O Brasil pode até ter uma política institucionalizada de meio ambiente, mas não aplica direito essa política. Na questão do desmatamento, não é só o grande fazendeiro que desmata. Conheço bem uma parte da Amazônia e o hábito que o pequeno camponês tem de, em vez de ficar três quatro dias limpando uma área para plantar, tocar fogo. E muitos problemas ambientais estão nas cidades. As leis não são cumpridas e quando são é na base do exagero, como o sujeito que serra sem autorização um pedaço de árvore que está caindo em cima do seu telhado, dos fios, e pode ter um problema enorme, enquanto nesse mesmo momento estão sendo destruídos milhões de hectares de mata e sendo jogadas toneladas de lixo nos rios. É preciso cumprir a legislação e ter cuidado com as pressões internacionais, que às vezes aparecem com boas intenções, mas podem trazer elementos políticos. O Brasil vai ter de reconstruir sua imagem não com palavras, vai ter de mostrar algumas ações. Hoje, a gente está na lista vermelha não só para entrar com a vacina de covid em outros países, existe uma desconfiança. Seria importante esse debate sobre o meio ambiente sair da estagnação entre uma elite intelectualizada que defende o tema abstratamente, os que querem degradar a qualquer preço em nome do desenvolvimento e os que têm a visão realista de que é preciso mudar padrões de consumo e de comportamento. E isso não se faz só com a população, as empresas vão ter de se adequar a isso.

Que saldo a experiência desta pandemia ainda não totalmente controlada deve deixar no mundo?

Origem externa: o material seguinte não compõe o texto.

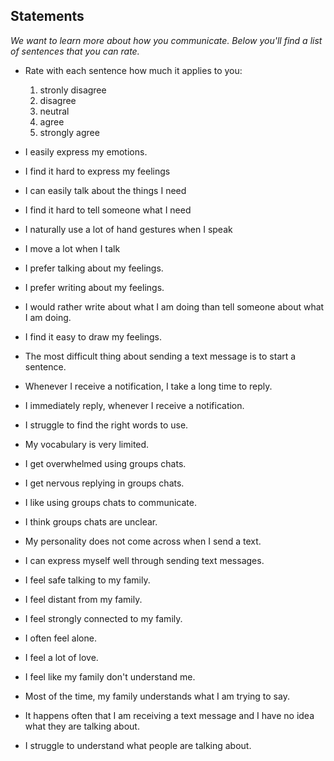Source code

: ## Statements
_We want to learn more about how you communicate. Below you'll find a list of sentences that you can rate._

- Rate with each sentence how much it applies to you:
	1. stronly disagree
	2. disagree
	3. neutral 
	4. agree
	5. strongly agree

- I easily express my emotions.
- I find it hard to express my feelings
- I can easily talk about the things I need
- I find it hard to tell someone what I need
- I naturally use a lot of hand gestures when I speak
- I move a lot when I talk
- I prefer talking about my feelings.
- I prefer writing about my feelings.
- I would rather write about what I am doing than tell someone about what I am doing.
- I find it easy to draw my feelings.
- The most difficult thing about sending a text message is to start a sentence.
- Whenever I receive a notification, I take a long time to reply.
- I immediately reply, whenever I receive a notification.
- I struggle to find the right words to use.
- My vocabulary is very limited.
- I get overwhelmed using groups chats.
- I get nervous replying in groups chats.
- I like using groups chats to communicate.
- I think groups chats are unclear.
- My personality does not come across when I send a text.
- I can express myself well through sending text messages.
- I feel safe talking to my family.
- I feel distant from my family.
- I feel strongly connected to my family.
- I often feel alone.
- I feel a lot of love.
- I feel like my family don't understand me.
- Most of the time, my family understands what I am trying to say.
- It happens often that I am receiving a text message and I have no idea what they are talking about.
- I struggle to understand what people are talking about.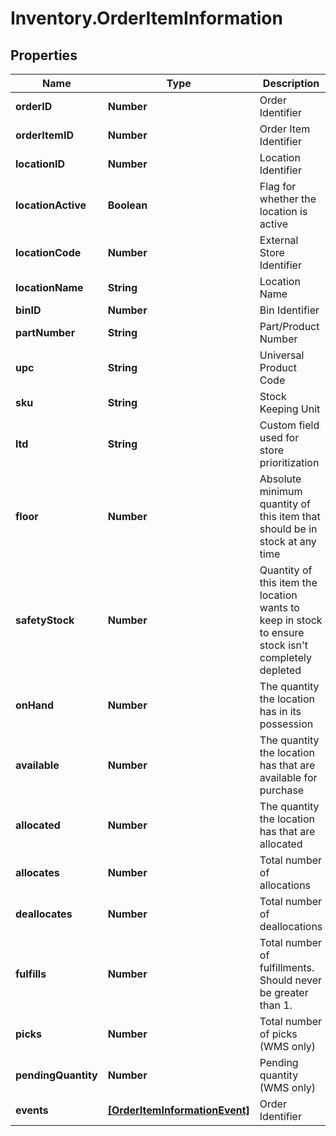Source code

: # Inventory.OrderItemInformation

## Properties

Name | Type | Description | Notes
------------ | ------------- | ------------- | -------------
**orderID** | **Number** | Order Identifier | [optional] 
**orderItemID** | **Number** | Order Item Identifier | [optional] 
**locationID** | **Number** | Location Identifier | [optional] 
**locationActive** | **Boolean** | Flag for whether the location is active | [optional] 
**locationCode** | **Number** | External Store Identifier | [optional] 
**locationName** | **String** | Location Name | [optional] 
**binID** | **Number** | Bin Identifier | [optional] 
**partNumber** | **String** | Part/Product Number | [optional] 
**upc** | **String** | Universal Product Code | [optional] 
**sku** | **String** | Stock Keeping Unit | [optional] 
**ltd** | **String** | Custom field used for store prioritization | [optional] 
**floor** | **Number** | Absolute minimum quantity of this item that should be in stock at any time | [optional] 
**safetyStock** | **Number** | Quantity of this item the location wants to keep in stock to ensure stock isn&#39;t completely depleted | [optional] 
**onHand** | **Number** | The quantity the location has in its possession | [optional] 
**available** | **Number** | The quantity the location has that are available for purchase | [optional] 
**allocated** | **Number** | The quantity the location has that are allocated | [optional] 
**allocates** | **Number** | Total number of allocations | [optional] 
**deallocates** | **Number** | Total number of deallocations | [optional] 
**fulfills** | **Number** | Total number of fulfillments. Should never be greater than 1. | [optional] 
**picks** | **Number** | Total number of picks (WMS only) | [optional] 
**pendingQuantity** | **Number** | Pending quantity (WMS only) | [optional] 
**events** | [**[OrderItemInformationEvent]**](OrderItemInformationEvent.md) | Order Identifier | [optional] 


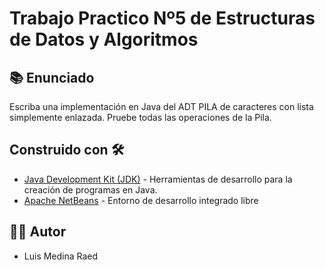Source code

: # Trabajo Practico Nº5 de Estructuras de Datos y Algoritmos

## 📚 Enunciado

Escriba una implementación en Java del ADT PILA de caracteres con lista simplemente enlazada.
Pruebe todas las operaciones de la Pila.
  
## Construido con 🛠️

* [Java Development Kit (JDK)](https://www.java.com/es/download/help/develop.html) -  Herramientas de desarrollo para la creación de programas en Java.
* [Apache NetBeans](https://netbeans.apache.org/) - Entorno de desarrollo integrado libre

## 👨‍💻 Autor

- Luis Medina Raed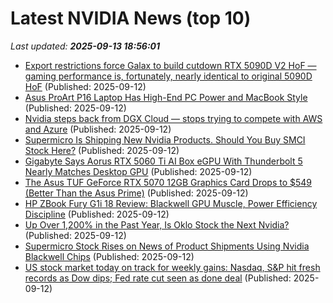 # Latest NVIDIA News (top 10)
_Last updated: **2025-09-13 18:56:01**_

- [Export restrictions force Galax to build cutdown RTX 5090D V2 HoF — gaming performance is, fortunately, nearly identical to original 5090D HoF](https://www.tomshardware.com/pc-components/gpus/export-restrictions-force-galax-to-build-cutdown-rtx-5090d-v2-hof-gaming-performance-is-fortunately-nearly-identical-to-original-5090d-hof) (Published: 2025-09-12)
- [Asus ProArt P16 Laptop Has High-End PC Power and MacBook Style](https://petapixel.com/2025/09/12/asus-proart-p16-laptop-has-high-end-pc-power-and-macbook-style/) (Published: 2025-09-12)
- [Nvidia steps back from DGX Cloud — stops trying to compete with AWS and Azure](https://www.tomshardware.com/tech-industry/nvidia-steps-back-from-dgx-cloud) (Published: 2025-09-12)
- [Supermicro Is Shipping New Nvidia Products. Should You Buy SMCI Stock Here?](https://biztoc.com/x/0285a930b24d4e2e) (Published: 2025-09-12)
- [Gigabyte Says Aorus RTX 5060 Ti AI Box eGPU With Thunderbolt 5 Nearly Matches Desktop GPU](https://hothardware.com/news/gigabytes-aorus-rtx-5060-ti-ai-egpu-nearly-matches-desktop-gpu) (Published: 2025-09-12)
- [The Asus TUF GeForce RTX 5070 12GB Graphics Card Drops to $549 (Better Than the Asus Prime)](https://www.ign.com/articles/asus-tuf-geforce-rtx-5070-12gb-graphics-card-deal) (Published: 2025-09-12)
- [HP ZBook Fury G1i 18 Review: Blackwell GPU Muscle, Power Efficiency Discipline](https://www.storagereview.com/review/hp-zbook-fury-g1i-18-inch-mobile-workstation-pc) (Published: 2025-09-12)
- [Up Over 1,200% in the Past Year, Is Oklo Stock the Next Nvidia?](https://biztoc.com/x/6fb525898c7c63c8) (Published: 2025-09-12)
- [Supermicro Stock Rises on News of Product Shipments Using Nvidia Blackwell Chips](https://biztoc.com/x/3db98380e39da13b) (Published: 2025-09-12)
- [US stock market today on track for weekly gains: Nasdaq, S&P hit fresh records as Dow dips; Fed rate cut seen as done deal](https://economictimes.indiatimes.com/news/international/us/us-stock-market-today-on-track-for-weekly-gains-nasdaq-sp-hit-fresh-records-as-dow-dips-fed-rate-cut-seen-as-done-deal/articleshow/123856157.cms) (Published: 2025-09-12)
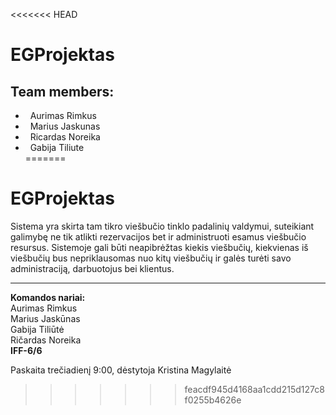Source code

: <<<<<<< HEAD
# EGProjektas
## Team members:

* &nbsp;&nbsp;Aurimas Rimkus  <br />
* &nbsp;&nbsp;Marius Jaskunas <br />
* &nbsp;&nbsp;Ricardas Noreika <br />
* &nbsp;&nbsp;Gabija Tiliute <br />
=======
# EGProjektas  
  
Sistema yra skirta tam tikro viešbučio tinklo padalinių valdymui, suteikiant galimybę ne tik atlikti rezervacijos bet ir administruoti esamus viešbučio resursus. Sistemoje gali būti neapibrėžtas kiekis viešbučių, kiekvienas iš viešbučių bus nepriklausomas nuo kitų viešbučių ir galės turėti savo administraciją, darbuotojus bei klientus.  
  
---
  
**Komandos nariai:**  
Aurimas Rimkus  
Marius Jaskūnas  
Gabija Tiliūtė  
Ričardas Noreika  
**IFF-6/6**  
  
Paskaita trečiadienį 9:00, dėstytoja Kristina Magylaitė
>>>>>>> feacdf945d4168aa1cdd215d127c8f0255b4626e
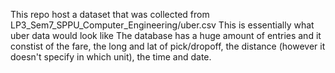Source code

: This repo host a dataset that was collected from LP3_Sem7_SPPU_Computer_Engineering/uber.csv
This is essentially what uber data would look like
The database has a huge amount of entries and it constist of the fare, the long and lat of pick/dropoff, the distance (however it doesn't specify in which unit), the time and date.

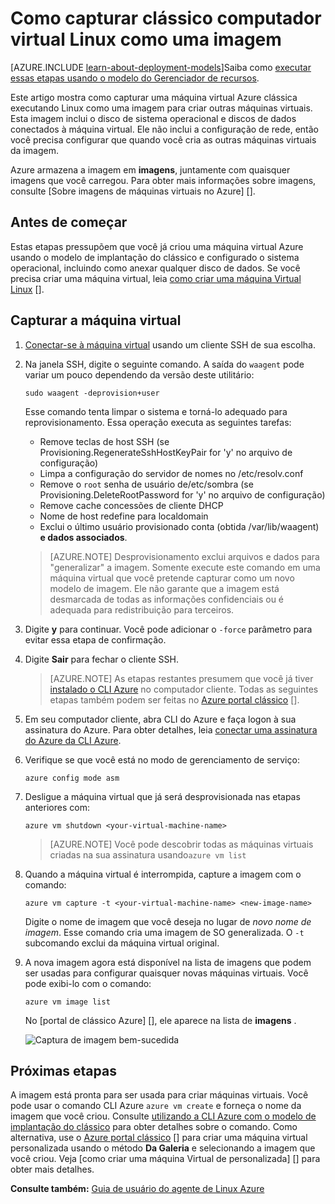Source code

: <properties
    pageTitle="Capturar uma imagem de uma VM Linux | Microsoft Azure"
    description="Saiba como capturar uma imagem de uma baseados em Linux Azure máquina virtual (VM) criada com o modelo de implantação clássico."
    services="virtual-machines-linux"
    documentationCenter=""
    authors="iainfoulds"
    manager="timlt"
    editor="tysonn"
    tags="azure-service-management"/>

<tags
    ms.service="virtual-machines-linux"
    ms.workload="infrastructure-services"
    ms.tgt_pltfrm="vm-linux"
    ms.devlang="na"
    ms.topic="article"
    ms.date="08/31/2016"
    ms.author="iainfou"/>


# <a name="how-to-capture-a-classic-linux-virtual-machine-as-an-image"></a>Como capturar clássico computador virtual Linux como uma imagem

[AZURE.INCLUDE [learn-about-deployment-models](../../includes/learn-about-deployment-models-classic-include.md)]Saiba como [executar essas etapas usando o modelo do Gerenciador de recursos](virtual-machines-linux-capture-image.md).

Este artigo mostra como capturar uma máquina virtual Azure clássica executando Linux como uma imagem para criar outras máquinas virtuais. Esta imagem inclui o disco de sistema operacional e discos de dados conectados à máquina virtual. Ele não inclui a configuração de rede, então você precisa configurar que quando você cria as outras máquinas virtuais da imagem.

Azure armazena a imagem em **imagens**, juntamente com quaisquer imagens que você carregou. Para obter mais informações sobre imagens, consulte [Sobre imagens de máquinas virtuais no Azure] [].

## <a name="before-you-begin"></a>Antes de começar

Estas etapas pressupõem que você já criou uma máquina virtual Azure usando o modelo de implantação do clássico e configurado o sistema operacional, incluindo como anexar qualquer disco de dados. Se você precisa criar uma máquina virtual, leia [como criar uma máquina Virtual Linux] [].


## <a name="capture-the-virtual-machine"></a>Capturar a máquina virtual

1. [Conectar-se à máquina virtual](virtual-machines-linux-mac-create-ssh-keys.md) usando um cliente SSH de sua escolha.

2. Na janela SSH, digite o seguinte comando. A saída do `waagent` pode variar um pouco dependendo da versão deste utilitário:

    `sudo waagent -deprovision+user`

    Esse comando tenta limpar o sistema e torná-lo adequado para reprovisionamento. Essa operação executa as seguintes tarefas:

    - Remove teclas de host SSH (se Provisioning.RegenerateSshHostKeyPair for 'y' no arquivo de configuração)
    - Limpa a configuração do servidor de nomes no /etc/resolv.conf
    - Remove o `root` senha de usuário de/etc/sombra (se Provisioning.DeleteRootPassword for 'y' no arquivo de configuração)
    - Remove cache concessões de cliente DHCP
    - Nome de host redefine para localdomain
    - Exclui o último usuário provisionado conta (obtida /var/lib/waagent) **e dados associados**.

    >[AZURE.NOTE] Desprovisionamento exclui arquivos e dados para "generalizar" a imagem. Somente execute este comando em uma máquina virtual que você pretende capturar como um novo modelo de imagem. Ele não garante que a imagem está desmarcada de todas as informações confidenciais ou é adequada para redistribuição para terceiros.


3. Digite **y** para continuar. Você pode adicionar o `-force` parâmetro para evitar essa etapa de confirmação.

4. Digite **Sair** para fechar o cliente SSH.

    >[AZURE.NOTE] As etapas restantes presumem que você já tiver [instalado o CLI Azure](../xplat-cli-install.md) no computador cliente. Todas as seguintes etapas também podem ser feitas no [Azure portal clássico] [].

5. Em seu computador cliente, abra CLI do Azure e faça logon à sua assinatura do Azure. Para obter detalhes, leia [conectar uma assinatura do Azure da CLI Azure](../xplat-cli-connect.md).

6. Verifique se que você está no modo de gerenciamento de serviço:

    `azure config mode asm`

7. Desligue a máquina virtual que já será desprovisionada nas etapas anteriores com:

    `azure vm shutdown <your-virtual-machine-name>`

    >[AZURE.NOTE] Você pode descobrir todas as máquinas virtuais criadas na sua assinatura usando`azure vm list`

8. Quando a máquina virtual é interrompida, capture a imagem com o comando:

    `azure vm capture -t <your-virtual-machine-name> <new-image-name>`

    Digite o nome de imagem que você deseja no lugar de _novo nome de imagem_. Esse comando cria uma imagem de SO generalizada. O `-t` subcomando exclui da máquina virtual original.

9.  A nova imagem agora está disponível na lista de imagens que podem ser usadas para configurar quaisquer novas máquinas virtuais. Você pode exibi-lo com o comando:

    `azure vm image list`

    No [portal de clássico Azure] [], ele aparece na lista de **imagens** .

    ![Captura de imagem bem-sucedida](./media/virtual-machines-linux-classic-capture-image/VMCapturedImageAvailable.png)


## <a name="next-steps"></a>Próximas etapas
A imagem está pronta para ser usada para criar máquinas virtuais. Você pode usar o comando CLI Azure `azure vm create` e forneça o nome da imagem que você criou. Consulte [utilizando a CLI Azure com o modelo de implantação do clássico](../virtual-machines-command-line-tools.md) para obter detalhes sobre o comando. Como alternativa, use o [Azure portal clássico] [] para criar uma máquina virtual personalizada usando o método **Da Galeria** e selecionando a imagem que você criou. Veja [como criar uma máquina Virtual de personalizada] [] para obter mais detalhes.

**Consulte também:** [Guia de usuário do agente de Linux Azure](virtual-machines-linux-agent-user-guide.md)

[Azure portal clássico]: http://manage.windowsazure.com
[Sobre imagens de máquina Virtual no Azure]: virtual-machines-linux-classic-about-images.md
[Como criar uma máquina Virtual personalizada]: virtual-machines-linux-classic-create-custom.md
[How to Attach a Data Disk to a Virtual Machine]: virtual-machines-windows-classic-attach-disk.md
[Como criar uma máquina Virtual Linux]: virtual-machines-linux-classic-create-custom.md
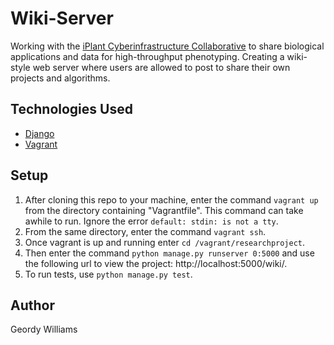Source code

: # Wiki-Server
Working with the [iPlant Cyberinfrastructure Collaborative](http://www.iplantcollaborative.org) to share biological applications and data for high-throughput phenotyping. Creating a wiki-style web server where users are allowed to post to share their own projects and algorithms.

## Technologies Used
* [Django](https://www.djangoproject.com/)
* [Vagrant](https://www.vagrantup.com/)

## Setup
1. After cloning this repo to your machine, enter the command `vagrant up` from the directory containing "Vagrantfile". This command can take awhile to run. Ignore the error `default: stdin: is not a tty`.
2. From the same directory, enter the command `vagrant ssh`.
3. Once vagrant is up and running enter `cd /vagrant/researchproject`.
4. Then enter the command `python manage.py runserver 0:5000` and use the following url to view the project: http://localhost:5000/wiki/.
5. To run tests, use `python manage.py test`.

## Author
Geordy Williams
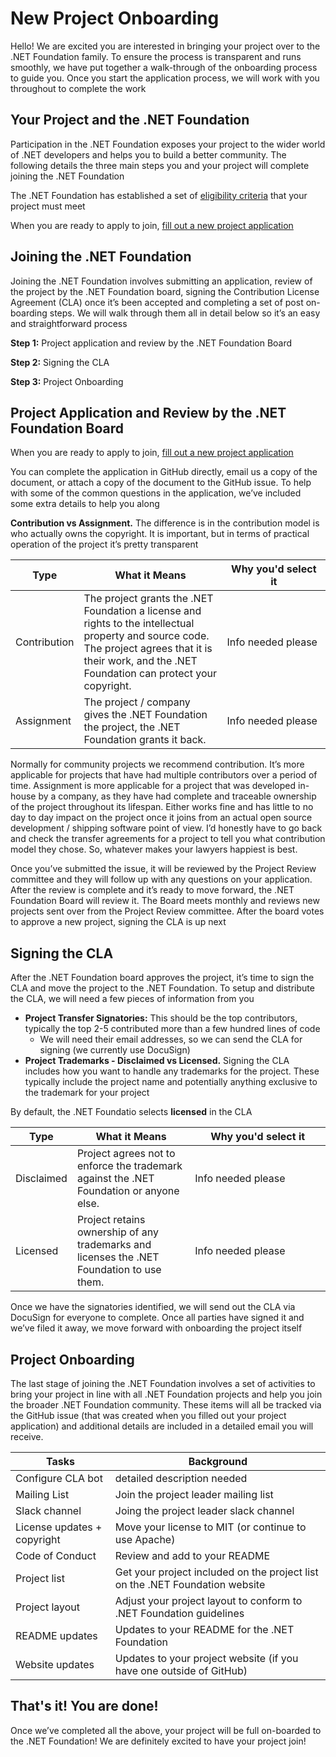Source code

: # New Project Onboarding
Hello!  We are excited you are interested in bringing your project over to the .NET Foundation family.  To ensure the process is transparent and runs smoothly, we have put together a walk-through of the onboarding process to guide you.  Once you start the application process, we will work with you throughout to complete the work
## Your Project and the .NET Foundation
Participation in the .NET Foundation exposes your project to the wider world of .NET developers and helps you to build a better community.  The following details the three main steps you and your project will complete joining the .NET Foundation

The .NET Foundation has established a set of [eligibility criteria](https://github.com/dotnet-foundation/projects#eligibility-criteria) that your project must meet

When you are ready to apply to join, [fill out a new project application](https://github.com/dotnet-foundation/projects/issues/new?assignees=&labels=project+application&template=application.md&title=)

## Joining the .NET Foundation
Joining the .NET Foundation involves submitting an application, review of the project by the .NET Foundation board, signing the Contribution License Agreement (CLA) once it’s been accepted and completing a set of post on-boarding steps.  We will walk through them all in detail below so it’s an easy and straightforward process

**Step 1:** Project application and review by the .NET Foundation Board

**Step 2:** Signing the CLA

**Step 3:** Project Onboarding

## Project Application and Review by the .NET Foundation Board

When you are ready to apply to join, [fill out a new project application](https://github.com/dotnet-foundation/projects/issues/new?assignees=&labels=project+application&template=application.md&title=)

You can complete the application in GitHub directly, email us a copy of the document, or attach a copy of the document to the GitHub issue.  To help with some of the common questions in the application, we’ve included some extra details to help you along

**Contribution vs Assignment.**  The difference is in the contribution model is who actually owns the copyright. It is important, but in terms of practical operation of the project it’s pretty transparent

|Type|What it Means|Why you'd select it <img width=900/>|
-----|-------------|-------------------
|Contribution|The project grants the .NET Foundation a license and rights to the intellectual property and source code. The project agrees that it is their work, and the .NET Foundation can protect your copyright.|Info needed please|
|Assignment|The project / company gives the .NET Foundation the project, the .NET Foundation grants it back.|Info needed please|

Normally for community projects we recommend contribution. It’s more applicable for projects that have had multiple contributors over a period of time. Assignment is more applicable for a project that was developed in-house by a company, as they have had complete and traceable ownership of the project throughout its lifespan. Either works fine and has little to no day to day impact on the project once it joins from an actual open source development / shipping software point of view. I’d honestly have to go back and check the transfer agreements for a project to tell you what contribution model they chose. So, whatever makes your lawyers happiest is best.

Once you’ve submitted the issue, it will be reviewed by the Project Review committee and they will follow up with any questions on your application.  After the review is complete and it’s ready to move forward, the .NET Foundation Board will review it.  The Board meets monthly and reviews new projects sent over from the Project Review committee.  After the board votes to approve a new project, signing the CLA is up next

## Signing the CLA
After the .NET Foundation board approves the project, it’s time to sign the CLA and move the project to the .NET Foundation.  To setup and distribute the CLA, we will need a few pieces of information from you

* **Project Transfer Signatories:** This should be the top contributors, typically the top 2-5 contributed more than a few hundred lines of code
  * We will need their email addresses, so we can send the CLA for signing (we currently use DocuSign)
* **Project Trademarks - Disclaimed vs Licensed.** Signing the CLA includes how you want to handle any trademarks for the project.  These typically include the project name and potentially anything exclusive to the trademark for your project

By default, the .NET Foundatio selects **licensed** in the CLA

|Type|What it Means|Why you'd select it <img width=900/>|
-----|-------------|-------------------
|Disclaimed|Project agrees not to enforce the trademark against the .NET Foundation or anyone else.|Info needed please|
|Licensed|Project retains ownership of any trademarks and licenses the .NET Foundation to use them.|Info needed please|

Once we have the signatories identified, we will send out the CLA via DocuSign for everyone to complete.  Once all parties have signed it and we’ve filed it away, we move forward with onboarding the project itself

## Project Onboarding
The last stage of joining the .NET Foundation involves a set of activities to bring your project in line with all .NET Foundation projects and help you join the broader .NET Foundation community.  These items will all be tracked via the GitHub issue (that was created when you filled out your project application) and additional details are included in a detailed email you will receive.  

|Tasks|Background|
|-----|----------|
|Configure CLA bot| detailed description needed|
|Mailing List|Join the project leader mailing list|
|Slack channel|Joing the project leader slack channel|
|License updates + copyright|Move your license to MIT (or continue to use Apache)|
|Code of Conduct|Review and add to your README|
|Project list|Get your project included on the project list on the .NET Foundation website|
|Project layout|Adjust your project layout to conform to .NET Foundation guidelines|
|README updates|Updates to your README for the .NET Foundation|
|Website updates|Updates to your project website (if you have one outside of GitHub)|

## That's it!  You are done!
Once we’ve completed all the above, your project will be full on-boarded to the .NET Foundation!  We are definitely excited to have your project join!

A minha visão é positiva de médio a longo prazo. No curto prazo, acho que as pessoas pioraram. Estamos vendo o comportamento do cada um por si. Quem tem o salário garantido e pôde se proteger ficou em casa tranquilo. Mas a segurança dele é a insegurança do entregador que está correndo na rua. Num primeiro momento essa tendência egoísta de salvar o que é seu, de recuperar o que perdeu, vai ser muito forte. Em nível de países, vai ter um querendo se reconstruir às custas dos outros. O que vai solucionar isso são projetos políticos que encaminhem a questão ambiental, a questão social, a questão econômica, as formas de governança. Os votos nesses líderes bizarros são também votos de protesto. Precisa de um projeto político que tenha autoridade, em que as pessoas possam confiar. Olha como a China começa a mexer com o comportamento de seus milionários. Se o sujeito deve imposto, esconde dinheiro no exterior, faz negociata, botam na TV, mostram o julgamento, e ele vai preso, perde a empresa e a população sente uma resposta. E no resto do mundo não há muitas respostas. Nos Estados Unidos não se consegue fazer a metade trumpista da população se vacinar. É uma loucura que um Estado como a Flórida, que depende do turismo, viva essa situação.